The severity of the overdose depends on the dose, so patients should be warned against the simultaneous use of paracetamol-containing drugs.
There is a risk of poisoning especially in elderly patients, in children, in patients with liver diseases, in cases of chronic alcoholism, in patients suffering from malnutrition, and in patients taking inductors of microsomal liver enzymes.
An overdose of paracetamol can lead to hepatic insufficiency, encephalopathy, coma and death.

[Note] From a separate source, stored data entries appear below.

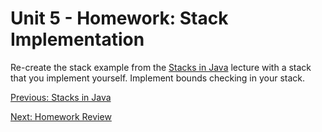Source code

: # Unit 5 - Homework: Stack Implementation

Re-create the stack example from the [Stacks in Java](day2.md) lecture with a stack that you implement yourself. Implement bounds checking in your stack.

[Previous: Stacks in Java](day2.md)

[Next: Homework Review](day3.md)
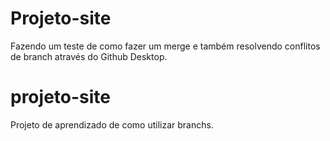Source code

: # Projeto-site
Fazendo um teste de como fazer um merge e também resolvendo conflitos de branch através do Github Desktop.
# projeto-site
 Projeto de aprendizado de como utilizar branchs.
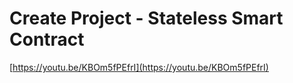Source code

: # Create Project - Stateless Smart Contract

[https://youtu.be/KBOm5fPEfrI](https://youtu.be/KBOm5fPEfrI)

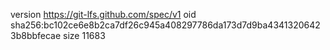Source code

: version https://git-lfs.github.com/spec/v1
oid sha256:bc102ce6e8b2ca7df26c945a408297786da173d7d9ba43413206423b8bbfecae
size 11683
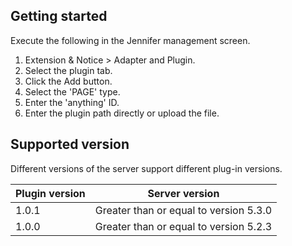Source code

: ## Getting started

Execute the following in the Jennifer management screen.

 1. Extension & Notice > Adapter and Plugin.
 2. Select the plugin tab.
 2. Click the Add button.
 3. Select the 'PAGE' type.
 4. Enter the 'anything' ID.
 5. Enter the plugin path directly or upload the file.

 
## Supported version
 
Different versions of the server support different plug-in versions.
 
| Plugin version           | Server version |
| ------------- |:-------------:|
| 1.0.1       | Greater than or equal to version 5.3.0 |
| 1.0.0   | Greater than or equal to version 5.2.3 |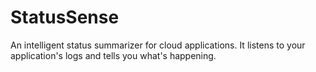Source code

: # StatusSense
An intelligent status summarizer for cloud applications. It listens to your application's logs and tells you what's happening.

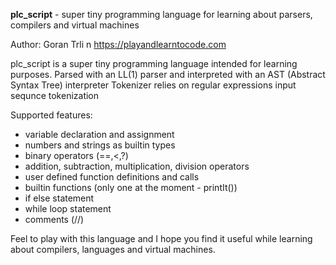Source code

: **plc_script** - super tiny programming language for learning about parsers, compilers and virtual machines

Author: Goran Trli
n
https://playandlearntocode.com


plc_script is a super tiny programming language intended for learning purposes.
Parsed with an LL(1) parser and interpreted with an AST (Abstract Syntax Tree) interpreter
Tokenizer relies on regular expressions input sequnce tokenization


Supported features:
- variable declaration and assignment
- numbers and strings as builtin types 
- binary operators (==,<,?)
- addition, subtraction, multiplication, division operators
- user defined function definitions and calls
- builtin functions (only one at the moment - printIt())
- if else statement
- while loop statement
- comments (//)

Feel to play with this language and I hope you find it useful while learning about compilers, languages and virtual machines.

Symptoms of an overdose of paracetamol in the first 24 hours: pallor of the skin, nausea, vomiting, anorexia, convulsions. Abdominal pain can be the first sign of liver damage and usually does not appear within 24-48 hours and can sometimes manifest later, after 4-6 days. Damage to the liver is manifested to the maximum extent on average after 72-96 hours after taking the drug. Also, there may be a violation of glucose metabolism and metabolic acidosis.Even in the absence of liver damage, acute renal failure and acute tubular necrosis may develop. Cases of cardiac arrhythmia and development of pancreatitis have been reported.
Treatment: the administration of acetylcysteine intravenously or orally as an antidote, gastric lavage, intake of methionine may have a positive effect for at least 48 hours after an overdose.
Recommended reception of activated charcoal, monitoring of breathing and circulation. In the case of seizures, diazepam may be prescribed.
Pheniramine and phenylephrine (symptoms of an overdose for phenyramine and phenylephrine are combined because of the risk of mutual potentiation of the parasympatolytic effect of phenyramine and the sympathomimetic effect of phenylephrine in case of drug overdose)
Symptoms of overdose include: drowsiness, which is followed by anxiety (especially in children), visual disturbances, rash, nausea, vomiting, headache, increased excitability, dizziness, insomnia, circulatory disorders, coma, convulsions, behavioral changes, increased blood pressure, hypotension, bradycardia.When an overdose of phenyramine was reported cases of atropine-like "psychosis".
There is no specific antidote.
The usual measures of care, including the appointment of activated carbon, salt laxatives, measures to support cardiac and respiratory functions are necessary. Do not prescribe psychostimulant (methylphenidate) because of the risk of seizures.
With hypotension, the use of vasopressor drugs is possible.
In case of high blood pressure, intravenous administration of alpha-blockers is possible, because phenylephrine is a selective alpha agonist1adrenoreceptors, therefore, the hypertensive effect in case of an overdose of phenylephrine should be treated by blocking the alpha-adrenergic receptors.
When developing seizures, use diazepam.